不管鸡毛怎么问,华子揉着脖子,看向火炉就是不回话。
正当鸡毛还想问的时候,帐篷外传来一阵声响。
鸡毛走到帐篷边,掀开门帘,看到一群人喘着粗气走到卡车边,他走到外面上前迎接众人。
鸡毛接过几人递过来的铁锹,镐头,雪仗,一脸好奇的模样问话。
“虎哥,今儿有收获吗?”
虎子累的上气不接下气,他压根不搭理鸡毛,掀开挡风门帘走进帐篷里。
鸡毛把手里的工具放到帐篷门口,看向王小二问道。
“啥情况?”
王小二左手臂架在他肩头上回话。
“哈…找到一空穴…真踏娘的累…”
癞头走到两人身旁,一把拽掉头上的防毒面具。
“比他娘…拉半天车还累。
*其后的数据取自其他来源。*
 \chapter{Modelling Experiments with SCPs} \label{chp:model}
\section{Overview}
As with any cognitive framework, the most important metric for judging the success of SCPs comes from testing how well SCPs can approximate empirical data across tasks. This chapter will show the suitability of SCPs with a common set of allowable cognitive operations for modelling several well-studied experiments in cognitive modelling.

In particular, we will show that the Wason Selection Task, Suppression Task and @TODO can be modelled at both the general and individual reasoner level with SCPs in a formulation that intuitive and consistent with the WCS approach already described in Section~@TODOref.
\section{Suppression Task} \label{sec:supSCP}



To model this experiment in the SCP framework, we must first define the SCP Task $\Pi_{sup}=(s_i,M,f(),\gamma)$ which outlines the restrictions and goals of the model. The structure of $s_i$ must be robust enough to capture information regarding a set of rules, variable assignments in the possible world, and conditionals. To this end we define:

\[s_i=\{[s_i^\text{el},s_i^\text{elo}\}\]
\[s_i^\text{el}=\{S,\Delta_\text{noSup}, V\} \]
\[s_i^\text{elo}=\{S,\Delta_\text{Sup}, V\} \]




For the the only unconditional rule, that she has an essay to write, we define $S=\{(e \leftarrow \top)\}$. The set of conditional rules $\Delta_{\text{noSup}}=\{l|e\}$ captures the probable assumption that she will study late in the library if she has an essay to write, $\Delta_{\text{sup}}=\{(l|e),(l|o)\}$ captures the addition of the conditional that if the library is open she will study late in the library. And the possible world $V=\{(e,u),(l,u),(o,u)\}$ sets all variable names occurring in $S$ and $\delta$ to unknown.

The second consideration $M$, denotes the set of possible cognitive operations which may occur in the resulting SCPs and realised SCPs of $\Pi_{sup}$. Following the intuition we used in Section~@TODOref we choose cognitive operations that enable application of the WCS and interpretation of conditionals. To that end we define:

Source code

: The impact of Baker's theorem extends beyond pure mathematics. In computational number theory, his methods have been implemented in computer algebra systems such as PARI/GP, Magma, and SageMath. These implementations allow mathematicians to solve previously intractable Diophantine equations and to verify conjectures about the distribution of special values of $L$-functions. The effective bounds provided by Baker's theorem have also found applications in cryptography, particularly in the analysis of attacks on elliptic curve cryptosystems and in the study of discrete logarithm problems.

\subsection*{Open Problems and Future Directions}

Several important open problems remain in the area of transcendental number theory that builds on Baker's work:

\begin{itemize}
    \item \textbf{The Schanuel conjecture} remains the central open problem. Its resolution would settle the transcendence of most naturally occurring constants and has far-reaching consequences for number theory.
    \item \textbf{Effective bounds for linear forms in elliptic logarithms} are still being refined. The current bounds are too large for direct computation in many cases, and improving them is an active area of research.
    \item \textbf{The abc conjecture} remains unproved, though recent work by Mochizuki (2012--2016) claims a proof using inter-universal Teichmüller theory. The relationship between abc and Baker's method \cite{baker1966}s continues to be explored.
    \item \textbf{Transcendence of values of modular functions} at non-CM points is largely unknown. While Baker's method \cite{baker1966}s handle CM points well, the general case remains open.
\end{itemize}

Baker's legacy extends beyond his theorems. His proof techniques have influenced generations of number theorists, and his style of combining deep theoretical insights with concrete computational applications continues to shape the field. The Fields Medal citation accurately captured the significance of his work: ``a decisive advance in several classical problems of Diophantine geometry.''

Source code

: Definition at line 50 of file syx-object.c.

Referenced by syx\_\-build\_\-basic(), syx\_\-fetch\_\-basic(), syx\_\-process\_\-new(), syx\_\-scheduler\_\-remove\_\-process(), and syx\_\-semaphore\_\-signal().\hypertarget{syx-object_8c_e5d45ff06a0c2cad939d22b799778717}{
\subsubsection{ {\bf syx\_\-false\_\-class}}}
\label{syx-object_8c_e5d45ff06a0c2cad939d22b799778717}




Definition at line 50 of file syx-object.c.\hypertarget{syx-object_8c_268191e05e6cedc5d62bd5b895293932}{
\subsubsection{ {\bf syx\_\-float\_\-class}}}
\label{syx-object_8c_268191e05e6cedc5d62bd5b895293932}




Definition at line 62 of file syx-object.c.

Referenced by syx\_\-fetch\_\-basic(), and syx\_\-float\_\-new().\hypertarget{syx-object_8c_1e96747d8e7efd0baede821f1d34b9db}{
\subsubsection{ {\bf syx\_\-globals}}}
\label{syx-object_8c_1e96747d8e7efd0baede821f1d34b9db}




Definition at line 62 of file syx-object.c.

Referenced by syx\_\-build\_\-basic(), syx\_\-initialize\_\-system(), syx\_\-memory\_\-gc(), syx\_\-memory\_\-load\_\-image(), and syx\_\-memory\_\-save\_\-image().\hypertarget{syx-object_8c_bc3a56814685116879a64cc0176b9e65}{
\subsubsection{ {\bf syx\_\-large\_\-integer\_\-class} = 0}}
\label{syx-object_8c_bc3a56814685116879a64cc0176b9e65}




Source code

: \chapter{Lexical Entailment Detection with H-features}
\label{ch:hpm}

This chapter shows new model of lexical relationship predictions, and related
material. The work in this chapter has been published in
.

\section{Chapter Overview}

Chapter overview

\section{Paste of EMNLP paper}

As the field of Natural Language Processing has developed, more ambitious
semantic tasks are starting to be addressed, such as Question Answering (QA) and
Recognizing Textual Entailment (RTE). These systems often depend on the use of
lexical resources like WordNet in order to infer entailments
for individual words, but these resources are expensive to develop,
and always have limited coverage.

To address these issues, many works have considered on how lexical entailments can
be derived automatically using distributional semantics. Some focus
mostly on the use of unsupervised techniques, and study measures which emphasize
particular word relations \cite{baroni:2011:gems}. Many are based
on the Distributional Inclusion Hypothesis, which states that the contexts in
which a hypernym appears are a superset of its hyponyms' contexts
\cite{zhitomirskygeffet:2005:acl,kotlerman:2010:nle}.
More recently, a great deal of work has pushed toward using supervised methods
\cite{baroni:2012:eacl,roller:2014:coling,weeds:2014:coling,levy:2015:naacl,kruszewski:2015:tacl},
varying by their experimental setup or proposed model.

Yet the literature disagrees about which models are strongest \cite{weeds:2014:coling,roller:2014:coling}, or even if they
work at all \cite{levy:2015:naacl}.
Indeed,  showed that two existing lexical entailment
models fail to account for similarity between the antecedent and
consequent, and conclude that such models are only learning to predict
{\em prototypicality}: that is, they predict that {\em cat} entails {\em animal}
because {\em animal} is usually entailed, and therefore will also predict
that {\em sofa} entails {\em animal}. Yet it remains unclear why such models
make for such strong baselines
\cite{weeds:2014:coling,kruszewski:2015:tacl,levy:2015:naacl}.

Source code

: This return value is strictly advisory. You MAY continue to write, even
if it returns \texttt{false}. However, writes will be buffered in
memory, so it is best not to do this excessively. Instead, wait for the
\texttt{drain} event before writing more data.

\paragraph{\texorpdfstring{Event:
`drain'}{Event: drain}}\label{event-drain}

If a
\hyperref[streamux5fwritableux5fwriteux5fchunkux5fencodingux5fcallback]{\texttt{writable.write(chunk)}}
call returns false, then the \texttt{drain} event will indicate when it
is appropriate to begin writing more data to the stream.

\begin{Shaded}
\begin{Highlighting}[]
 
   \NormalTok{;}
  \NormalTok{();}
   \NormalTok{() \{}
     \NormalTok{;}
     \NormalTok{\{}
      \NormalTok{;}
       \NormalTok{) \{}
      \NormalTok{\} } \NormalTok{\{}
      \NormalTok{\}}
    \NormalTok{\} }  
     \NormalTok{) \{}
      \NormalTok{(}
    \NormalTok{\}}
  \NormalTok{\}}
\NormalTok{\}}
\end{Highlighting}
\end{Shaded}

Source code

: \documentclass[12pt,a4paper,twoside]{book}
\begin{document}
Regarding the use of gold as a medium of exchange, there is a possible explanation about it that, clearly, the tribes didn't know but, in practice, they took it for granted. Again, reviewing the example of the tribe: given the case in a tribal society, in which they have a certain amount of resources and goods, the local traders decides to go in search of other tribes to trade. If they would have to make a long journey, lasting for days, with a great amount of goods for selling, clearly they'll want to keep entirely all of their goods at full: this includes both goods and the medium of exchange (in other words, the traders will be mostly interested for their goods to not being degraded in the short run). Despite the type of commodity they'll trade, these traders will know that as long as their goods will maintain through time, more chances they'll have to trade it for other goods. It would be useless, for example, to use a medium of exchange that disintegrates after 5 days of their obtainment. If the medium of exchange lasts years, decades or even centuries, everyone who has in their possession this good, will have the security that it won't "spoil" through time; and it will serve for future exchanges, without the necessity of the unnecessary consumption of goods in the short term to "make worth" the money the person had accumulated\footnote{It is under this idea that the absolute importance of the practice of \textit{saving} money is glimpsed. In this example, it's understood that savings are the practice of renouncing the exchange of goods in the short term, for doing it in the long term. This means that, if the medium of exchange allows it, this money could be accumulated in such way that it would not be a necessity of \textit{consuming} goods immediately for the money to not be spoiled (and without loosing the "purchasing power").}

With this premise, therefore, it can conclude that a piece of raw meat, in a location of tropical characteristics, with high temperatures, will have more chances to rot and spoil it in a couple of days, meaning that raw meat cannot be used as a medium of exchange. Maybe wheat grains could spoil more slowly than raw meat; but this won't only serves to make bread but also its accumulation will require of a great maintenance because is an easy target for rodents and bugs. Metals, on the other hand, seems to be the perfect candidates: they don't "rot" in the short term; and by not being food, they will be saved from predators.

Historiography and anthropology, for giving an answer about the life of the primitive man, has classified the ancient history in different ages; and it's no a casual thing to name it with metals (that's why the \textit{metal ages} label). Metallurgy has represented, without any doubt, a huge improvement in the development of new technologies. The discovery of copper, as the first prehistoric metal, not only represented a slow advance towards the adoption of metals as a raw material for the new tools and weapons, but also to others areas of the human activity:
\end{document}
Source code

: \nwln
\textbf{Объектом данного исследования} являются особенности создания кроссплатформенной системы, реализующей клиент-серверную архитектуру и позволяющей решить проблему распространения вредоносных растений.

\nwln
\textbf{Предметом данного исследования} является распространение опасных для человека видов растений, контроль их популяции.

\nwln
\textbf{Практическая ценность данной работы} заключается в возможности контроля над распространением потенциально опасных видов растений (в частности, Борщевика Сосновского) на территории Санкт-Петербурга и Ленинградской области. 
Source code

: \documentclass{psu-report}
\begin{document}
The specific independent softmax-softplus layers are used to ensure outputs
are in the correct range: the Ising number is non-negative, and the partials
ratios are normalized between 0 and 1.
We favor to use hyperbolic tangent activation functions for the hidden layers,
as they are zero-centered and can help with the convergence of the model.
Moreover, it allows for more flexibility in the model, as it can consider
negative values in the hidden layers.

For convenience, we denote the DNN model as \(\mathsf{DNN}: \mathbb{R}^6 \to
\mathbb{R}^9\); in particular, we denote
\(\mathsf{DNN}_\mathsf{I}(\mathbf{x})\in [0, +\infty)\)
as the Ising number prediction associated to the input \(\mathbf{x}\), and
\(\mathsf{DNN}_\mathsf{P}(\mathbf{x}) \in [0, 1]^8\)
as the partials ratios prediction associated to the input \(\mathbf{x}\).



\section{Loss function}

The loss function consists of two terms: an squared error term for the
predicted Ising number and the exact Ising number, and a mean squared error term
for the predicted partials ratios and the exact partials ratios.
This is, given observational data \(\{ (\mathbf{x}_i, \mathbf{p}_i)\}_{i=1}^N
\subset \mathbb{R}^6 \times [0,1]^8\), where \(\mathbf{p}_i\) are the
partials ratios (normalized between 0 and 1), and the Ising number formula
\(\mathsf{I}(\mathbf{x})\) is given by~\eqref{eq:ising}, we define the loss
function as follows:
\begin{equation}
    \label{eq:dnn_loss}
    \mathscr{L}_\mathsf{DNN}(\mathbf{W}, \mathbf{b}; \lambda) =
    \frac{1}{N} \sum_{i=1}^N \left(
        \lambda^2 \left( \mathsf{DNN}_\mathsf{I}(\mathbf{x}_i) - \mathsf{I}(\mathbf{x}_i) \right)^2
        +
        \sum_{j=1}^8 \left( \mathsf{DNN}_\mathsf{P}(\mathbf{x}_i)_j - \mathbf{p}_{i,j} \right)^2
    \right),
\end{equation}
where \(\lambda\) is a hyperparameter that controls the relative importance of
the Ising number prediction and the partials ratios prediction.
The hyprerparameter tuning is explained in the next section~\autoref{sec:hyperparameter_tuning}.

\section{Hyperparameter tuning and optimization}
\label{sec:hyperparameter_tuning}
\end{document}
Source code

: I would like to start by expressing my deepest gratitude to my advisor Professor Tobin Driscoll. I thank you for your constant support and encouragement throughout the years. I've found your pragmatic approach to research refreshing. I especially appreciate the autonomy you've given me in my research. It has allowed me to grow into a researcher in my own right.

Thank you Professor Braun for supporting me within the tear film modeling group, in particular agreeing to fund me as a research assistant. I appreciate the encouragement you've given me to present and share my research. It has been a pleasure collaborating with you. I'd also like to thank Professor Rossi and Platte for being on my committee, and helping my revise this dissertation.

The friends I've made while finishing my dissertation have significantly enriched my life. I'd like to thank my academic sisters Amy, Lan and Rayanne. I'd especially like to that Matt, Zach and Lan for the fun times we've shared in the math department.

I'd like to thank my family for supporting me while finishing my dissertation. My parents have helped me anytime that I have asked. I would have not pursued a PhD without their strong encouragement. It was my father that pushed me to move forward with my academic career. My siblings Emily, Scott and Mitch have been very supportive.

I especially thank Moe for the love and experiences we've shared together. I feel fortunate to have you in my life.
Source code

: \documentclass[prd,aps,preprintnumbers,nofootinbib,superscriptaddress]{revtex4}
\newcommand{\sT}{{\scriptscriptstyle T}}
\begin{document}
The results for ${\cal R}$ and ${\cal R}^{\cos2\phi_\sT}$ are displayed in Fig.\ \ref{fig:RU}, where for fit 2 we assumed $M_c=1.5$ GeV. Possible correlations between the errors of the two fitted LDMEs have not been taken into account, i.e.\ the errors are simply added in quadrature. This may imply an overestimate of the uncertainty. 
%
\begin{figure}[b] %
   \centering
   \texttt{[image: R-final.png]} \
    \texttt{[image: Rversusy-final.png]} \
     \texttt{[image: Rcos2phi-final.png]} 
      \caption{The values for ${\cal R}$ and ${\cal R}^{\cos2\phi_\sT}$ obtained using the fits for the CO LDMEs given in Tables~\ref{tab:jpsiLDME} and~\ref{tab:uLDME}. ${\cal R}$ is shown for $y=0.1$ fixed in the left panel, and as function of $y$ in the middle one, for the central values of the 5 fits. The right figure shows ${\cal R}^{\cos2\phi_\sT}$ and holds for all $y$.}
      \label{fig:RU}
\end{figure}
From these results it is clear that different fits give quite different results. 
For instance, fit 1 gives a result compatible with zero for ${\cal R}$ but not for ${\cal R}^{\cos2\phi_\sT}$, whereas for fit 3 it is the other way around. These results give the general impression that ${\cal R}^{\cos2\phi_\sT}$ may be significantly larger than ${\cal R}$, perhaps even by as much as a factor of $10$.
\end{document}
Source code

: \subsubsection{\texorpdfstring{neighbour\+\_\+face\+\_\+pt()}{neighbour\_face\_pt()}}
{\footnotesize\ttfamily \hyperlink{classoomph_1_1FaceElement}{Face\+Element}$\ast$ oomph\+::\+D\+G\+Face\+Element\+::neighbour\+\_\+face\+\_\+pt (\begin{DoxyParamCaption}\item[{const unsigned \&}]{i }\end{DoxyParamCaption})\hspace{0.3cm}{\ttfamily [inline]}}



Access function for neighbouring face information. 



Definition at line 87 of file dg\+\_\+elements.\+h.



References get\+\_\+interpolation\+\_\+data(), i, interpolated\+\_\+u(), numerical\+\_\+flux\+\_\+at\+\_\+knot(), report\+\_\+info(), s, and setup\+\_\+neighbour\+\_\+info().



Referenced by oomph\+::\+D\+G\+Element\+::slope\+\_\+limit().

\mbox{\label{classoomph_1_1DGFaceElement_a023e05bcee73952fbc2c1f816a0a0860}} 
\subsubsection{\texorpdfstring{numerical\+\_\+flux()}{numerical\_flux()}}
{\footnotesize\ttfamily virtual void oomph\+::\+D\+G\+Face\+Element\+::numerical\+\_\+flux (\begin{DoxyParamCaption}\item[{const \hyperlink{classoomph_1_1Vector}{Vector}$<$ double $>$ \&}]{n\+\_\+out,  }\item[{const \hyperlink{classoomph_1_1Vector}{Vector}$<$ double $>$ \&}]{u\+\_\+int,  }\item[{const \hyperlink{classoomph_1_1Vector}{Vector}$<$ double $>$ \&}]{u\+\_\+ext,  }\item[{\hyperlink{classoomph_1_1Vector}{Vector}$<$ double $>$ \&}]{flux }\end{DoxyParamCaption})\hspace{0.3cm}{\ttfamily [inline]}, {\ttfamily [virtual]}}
”
几人一前一后走进帐篷里,然后开始脱雨披防护服。
一时间,帐篷里响起脱衣服的稀里哗啦声。
华子此时还是一动不动,跟老年痴呆一样。
虎子站在他身边,低头看向还没缓过劲的华子。
“后劲这么大?”
他转头看向坐在马扎上休息的和尚。
“啥时候能好?”
和尚瞥了一眼华子,嘴角上扬回话,
“一两天的事~”
串儿此时,在炉子上架铁锅,拿着水壶往里倒水。
王小二从旁边麻袋里掏出三盒罐头,一颗白菜走到炉子边。
他打开罐头,把里面的牛肉块倒进锅里。
随后脱掉手套,把马扎上的白菜拿起来,掰菜叶子往锅里丢。